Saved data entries
━━━━━━━━━━
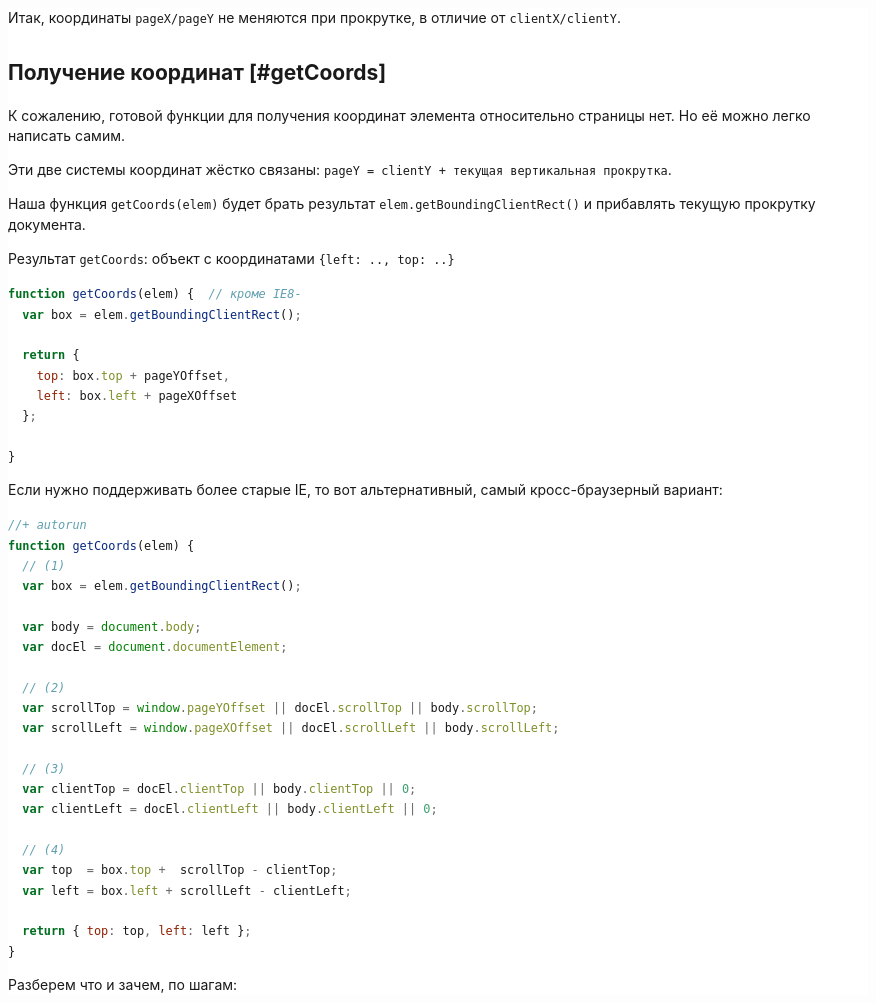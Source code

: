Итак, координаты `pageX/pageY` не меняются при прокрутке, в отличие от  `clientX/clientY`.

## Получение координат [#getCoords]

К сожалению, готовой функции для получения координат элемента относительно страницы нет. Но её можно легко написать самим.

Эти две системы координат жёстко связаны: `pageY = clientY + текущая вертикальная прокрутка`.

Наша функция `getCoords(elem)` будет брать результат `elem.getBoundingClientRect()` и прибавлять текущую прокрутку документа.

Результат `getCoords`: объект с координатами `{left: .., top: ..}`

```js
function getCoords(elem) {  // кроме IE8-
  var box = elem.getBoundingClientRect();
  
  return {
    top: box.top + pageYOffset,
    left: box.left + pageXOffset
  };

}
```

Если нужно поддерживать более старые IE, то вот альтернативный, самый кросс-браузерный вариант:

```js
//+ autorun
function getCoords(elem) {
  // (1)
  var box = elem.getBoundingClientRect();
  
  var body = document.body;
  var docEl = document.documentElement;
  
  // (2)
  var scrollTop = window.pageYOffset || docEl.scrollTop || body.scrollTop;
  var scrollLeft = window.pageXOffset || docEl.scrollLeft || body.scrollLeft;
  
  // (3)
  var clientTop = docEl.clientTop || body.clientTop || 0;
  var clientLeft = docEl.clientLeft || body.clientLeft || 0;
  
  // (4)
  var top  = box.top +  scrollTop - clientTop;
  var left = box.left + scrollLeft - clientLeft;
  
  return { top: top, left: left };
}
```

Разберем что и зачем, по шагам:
━━━━━━━━━━
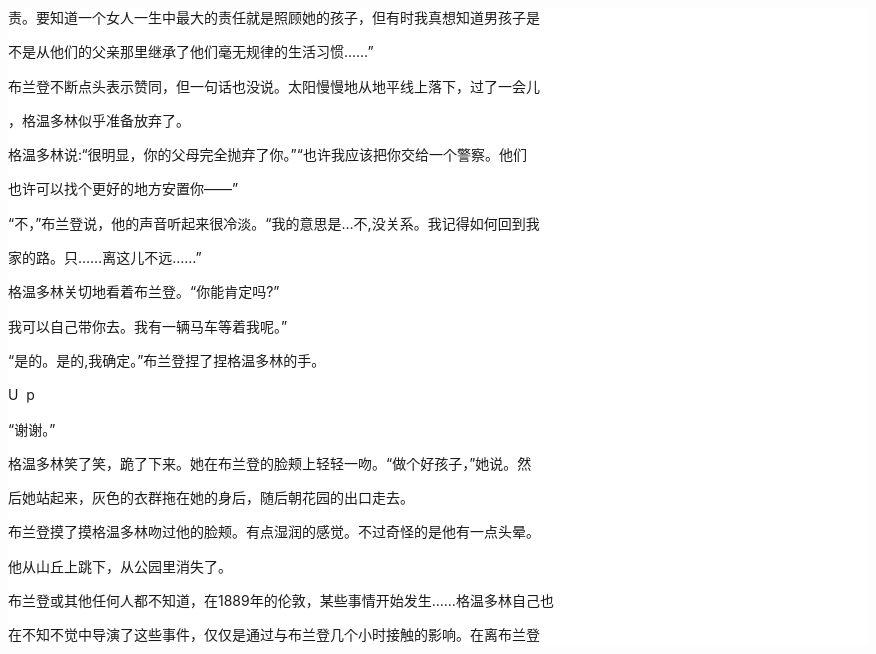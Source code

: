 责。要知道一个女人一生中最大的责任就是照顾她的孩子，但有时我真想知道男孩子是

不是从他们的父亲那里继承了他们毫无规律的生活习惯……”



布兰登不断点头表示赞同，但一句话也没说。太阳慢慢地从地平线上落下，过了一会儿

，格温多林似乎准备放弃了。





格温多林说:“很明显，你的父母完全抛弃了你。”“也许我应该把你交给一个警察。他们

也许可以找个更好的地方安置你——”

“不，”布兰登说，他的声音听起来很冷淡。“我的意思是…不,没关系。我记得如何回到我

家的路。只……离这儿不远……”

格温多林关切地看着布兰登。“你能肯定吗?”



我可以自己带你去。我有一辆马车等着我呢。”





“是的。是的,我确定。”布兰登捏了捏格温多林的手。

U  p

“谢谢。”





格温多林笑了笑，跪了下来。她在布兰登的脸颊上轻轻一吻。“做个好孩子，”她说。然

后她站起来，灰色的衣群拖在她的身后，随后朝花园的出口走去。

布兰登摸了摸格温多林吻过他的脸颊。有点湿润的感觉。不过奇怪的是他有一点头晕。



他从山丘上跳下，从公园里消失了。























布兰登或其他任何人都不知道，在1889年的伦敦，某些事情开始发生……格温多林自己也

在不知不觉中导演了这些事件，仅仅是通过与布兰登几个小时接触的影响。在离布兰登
━━━━━━━━━━
- **What the task asks**
Working from the records above, tally the lines that contain "pageXOffset" and give only the total.

- **Final answer**
2